## PROBLEM DETAILS
Can you transcribe the data exactly? Leave the pictures out.
== SOURCE MATERIAL
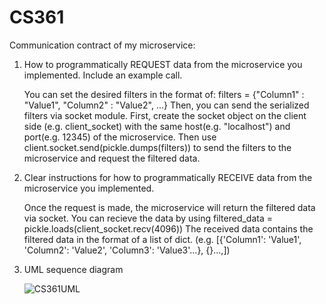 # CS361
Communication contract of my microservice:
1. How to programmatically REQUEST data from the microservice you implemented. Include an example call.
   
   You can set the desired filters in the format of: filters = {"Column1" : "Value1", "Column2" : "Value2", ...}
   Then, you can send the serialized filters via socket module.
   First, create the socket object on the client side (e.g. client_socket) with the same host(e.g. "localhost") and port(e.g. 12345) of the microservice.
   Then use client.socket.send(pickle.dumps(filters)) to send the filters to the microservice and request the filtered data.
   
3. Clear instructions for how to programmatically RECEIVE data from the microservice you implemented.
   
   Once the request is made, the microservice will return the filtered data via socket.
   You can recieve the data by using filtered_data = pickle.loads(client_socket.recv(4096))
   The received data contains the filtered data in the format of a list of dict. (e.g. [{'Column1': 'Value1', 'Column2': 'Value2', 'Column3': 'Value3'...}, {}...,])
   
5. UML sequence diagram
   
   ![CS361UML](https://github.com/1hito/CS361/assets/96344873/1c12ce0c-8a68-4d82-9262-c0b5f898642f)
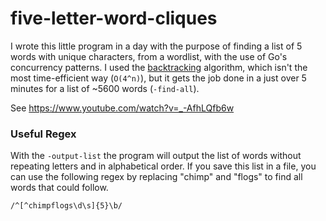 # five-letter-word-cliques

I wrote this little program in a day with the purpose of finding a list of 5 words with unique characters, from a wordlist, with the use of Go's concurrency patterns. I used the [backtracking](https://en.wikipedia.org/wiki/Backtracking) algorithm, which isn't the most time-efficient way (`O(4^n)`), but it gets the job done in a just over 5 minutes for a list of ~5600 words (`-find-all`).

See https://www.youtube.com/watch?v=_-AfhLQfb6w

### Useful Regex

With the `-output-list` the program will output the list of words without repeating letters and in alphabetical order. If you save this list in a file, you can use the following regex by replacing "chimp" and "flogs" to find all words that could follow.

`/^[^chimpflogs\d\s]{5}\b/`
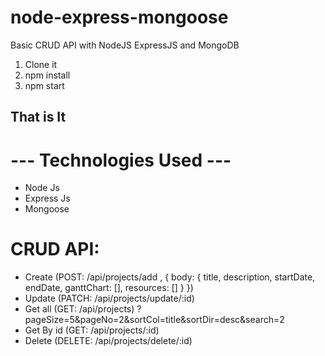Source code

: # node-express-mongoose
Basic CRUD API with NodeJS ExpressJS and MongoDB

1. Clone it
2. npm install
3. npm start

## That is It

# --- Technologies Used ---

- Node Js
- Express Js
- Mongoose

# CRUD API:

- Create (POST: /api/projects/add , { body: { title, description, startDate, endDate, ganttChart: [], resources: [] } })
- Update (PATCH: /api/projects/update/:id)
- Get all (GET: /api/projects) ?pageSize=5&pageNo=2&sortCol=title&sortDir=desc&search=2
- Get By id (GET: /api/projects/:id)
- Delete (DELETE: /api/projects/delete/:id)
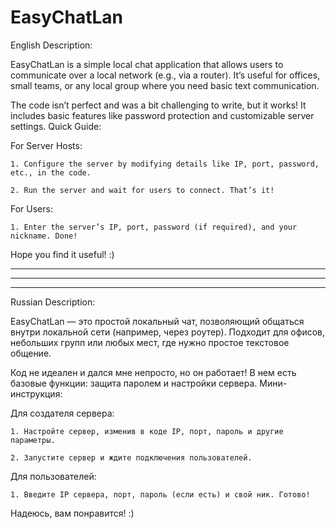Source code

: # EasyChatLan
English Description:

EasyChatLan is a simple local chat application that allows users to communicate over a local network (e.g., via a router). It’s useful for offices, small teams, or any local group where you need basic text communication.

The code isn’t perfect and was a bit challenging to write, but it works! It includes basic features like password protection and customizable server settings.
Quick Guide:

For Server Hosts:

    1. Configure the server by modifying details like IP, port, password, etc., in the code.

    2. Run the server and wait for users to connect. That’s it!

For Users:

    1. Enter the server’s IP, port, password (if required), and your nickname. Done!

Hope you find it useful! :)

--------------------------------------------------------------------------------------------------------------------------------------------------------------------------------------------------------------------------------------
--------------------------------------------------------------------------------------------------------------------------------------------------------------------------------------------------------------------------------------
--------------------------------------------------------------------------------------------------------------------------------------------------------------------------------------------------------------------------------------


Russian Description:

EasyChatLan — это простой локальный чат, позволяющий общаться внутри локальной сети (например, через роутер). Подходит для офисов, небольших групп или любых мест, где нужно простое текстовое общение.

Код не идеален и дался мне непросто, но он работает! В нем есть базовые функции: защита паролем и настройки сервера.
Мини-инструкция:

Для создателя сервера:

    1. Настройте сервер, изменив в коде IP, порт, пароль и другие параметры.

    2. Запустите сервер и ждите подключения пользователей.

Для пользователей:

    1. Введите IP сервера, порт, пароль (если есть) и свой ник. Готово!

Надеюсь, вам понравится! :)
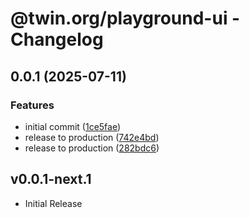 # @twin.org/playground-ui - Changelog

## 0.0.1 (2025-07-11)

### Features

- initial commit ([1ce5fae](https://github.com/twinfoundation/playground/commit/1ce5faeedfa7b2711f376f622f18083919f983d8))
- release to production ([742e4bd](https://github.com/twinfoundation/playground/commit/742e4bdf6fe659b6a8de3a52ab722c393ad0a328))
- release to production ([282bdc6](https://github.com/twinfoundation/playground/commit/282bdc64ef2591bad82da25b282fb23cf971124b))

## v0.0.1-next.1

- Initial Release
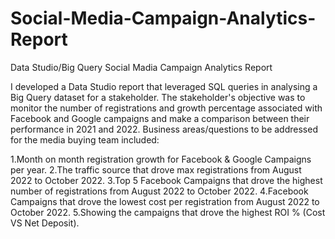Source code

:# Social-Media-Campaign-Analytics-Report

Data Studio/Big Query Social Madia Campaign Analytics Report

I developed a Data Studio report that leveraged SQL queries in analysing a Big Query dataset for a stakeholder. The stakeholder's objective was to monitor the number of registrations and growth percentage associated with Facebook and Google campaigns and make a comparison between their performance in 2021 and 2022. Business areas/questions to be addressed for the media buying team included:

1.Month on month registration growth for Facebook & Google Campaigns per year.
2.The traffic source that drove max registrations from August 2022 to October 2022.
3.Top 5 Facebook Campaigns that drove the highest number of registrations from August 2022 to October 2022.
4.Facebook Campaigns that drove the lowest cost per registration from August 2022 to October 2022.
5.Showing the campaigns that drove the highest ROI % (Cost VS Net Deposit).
====
## REPLY
 # CS361
Communication contract of my microservice:
1. How to programmatically REQUEST data from the microservice you implemented. Include an example call.
   
   You can set the desired filters in the format of: filters = {"Column1" : "Value1", "Column2" : "Value2", ...}
   Then, you can send the serialized filters via socket module.
   First, create the socket object on the client side (e.g. client_socket) with the same host(e.g. "localhost") and port(e.g. 12345) of the microservice.
   Then use client.socket.send(pickle.dumps(filters)) to send the filters to the microservice and request the filtered data.
   
3. Clear instructions for how to programmatically RECEIVE data from the microservice you implemented.
   
   Once the request is made, the microservice will return the filtered data via socket.
   You can recieve the data by using filtered_data = pickle.loads(client_socket.recv(4096))
   The received data contains the filtered data in the format of a list of dict. (e.g. [{'Column1': 'Value1', 'Column2': 'Value2', 'Column3': 'Value3'...}, {}...,])
   
5. UML sequence diagram
   
   ![CS361UML](https://github.com/1hito/CS361/assets/96344873/1c12ce0c-8a68-4d82-9262-c0b5f898642f)
 # five-letter-word-cliques

I wrote this little program in a day with the purpose of finding a list of 5 words with unique characters, from a wordlist, with the use of Go's concurrency patterns. I used the [backtracking](https://en.wikipedia.org/wiki/Backtracking) algorithm, which isn't the most time-efficient way (`O(4^n)`), but it gets the job done in a just over 5 minutes for a list of ~5600 words (`-find-all`).

See https://www.youtube.com/watch?v=_-AfhLQfb6w

### Useful Regex

With the `-output-list` the program will output the list of words without repeating letters and in alphabetical order. If you save this list in a file, you can use the following regex by replacing "chimp" and "flogs" to find all words that could follow.

`/^[^chimpflogs\d\s]{5}\b/`
Source code

: # node-express-mongoose
Basic CRUD API with NodeJS ExpressJS and MongoDB

1. Clone it
2. npm install
3. npm start

## That is It

# --- Technologies Used ---

- Node Js
- Express Js
- Mongoose

# CRUD API:

- Create (POST: /api/projects/add , { body: { title, description, startDate, endDate, ganttChart: [], resources: [] } })
- Update (PATCH: /api/projects/update/:id)
- Get all (GET: /api/projects) ?pageSize=5&pageNo=2&sortCol=title&sortDir=desc&search=2
- Get By id (GET: /api/projects/:id)
- Delete (DELETE: /api/projects/delete/:id)
Source code

: # EasyChatLan
English Description:

EasyChatLan is a simple local chat application that allows users to communicate over a local network (e.g., via a router). It’s useful for offices, small teams, or any local group where you need basic text communication.

The code isn’t perfect and was a bit challenging to write, but it works! It includes basic features like password protection and customizable server settings.
Quick Guide:

For Server Hosts:

    1. Configure the server by modifying details like IP, port, password, etc., in the code.

    2. Run the server and wait for users to connect. That’s it!

For Users:

    1. Enter the server’s IP, port, password (if required), and your nickname. Done!

Hope you find it useful! :)

--------------------------------------------------------------------------------------------------------------------------------------------------------------------------------------------------------------------------------------
--------------------------------------------------------------------------------------------------------------------------------------------------------------------------------------------------------------------------------------
--------------------------------------------------------------------------------------------------------------------------------------------------------------------------------------------------------------------------------------


Russian Description:

EasyChatLan — это простой локальный чат, позволяющий общаться внутри локальной сети (например, через роутер). Подходит для офисов, небольших групп или любых мест, где нужно простое текстовое общение.

Код не идеален и дался мне непросто, но он работает! В нем есть базовые функции: защита паролем и настройки сервера.
Мини-инструкция:

Для создателя сервера:

    1. Настройте сервер, изменив в коде IP, порт, пароль и другие параметры.

    2. Запустите сервер и ждите подключения пользователей.

Для пользователей:

    1. Введите IP сервера, порт, пароль (если есть) и свой ник. Готово!

Надеюсь, вам понравится! :)
 # @twin.org/playground-ui - Changelog

## 0.0.1 (2025-07-11)

### Features

- initial commit ([1ce5fae](https://github.com/twinfoundation/playground/commit/1ce5faeedfa7b2711f376f622f18083919f983d8))
- release to production ([742e4bd](https://github.com/twinfoundation/playground/commit/742e4bdf6fe659b6a8de3a52ab722c393ad0a328))
- release to production ([282bdc6](https://github.com/twinfoundation/playground/commit/282bdc64ef2591bad82da25b282fb23cf971124b))

## v0.0.1-next.1

- Initial Release
Source code

:# Social-Media-Campaign-Analytics-Report

Data Studio/Big Query Social Madia Campaign Analytics Report

I developed a Data Studio report that leveraged SQL queries in analysing a Big Query dataset for a stakeholder. The stakeholder's objective was to monitor the number of registrations and growth percentage associated with Facebook and Google campaigns and make a comparison between their performance in 2021 and 2022. Business areas/questions to be addressed for the media buying team included:

1.Month on month registration growth for Facebook & Google Campaigns per year.
2.The traffic source that drove max registrations from August 2022 to October 2022.
3.Top 5 Facebook Campaigns that drove the highest number of registrations from August 2022 to October 2022.
4.Facebook Campaigns that drove the lowest cost per registration from August 2022 to October 2022.
5.Showing the campaigns that drove the highest ROI % (Cost VS Net Deposit).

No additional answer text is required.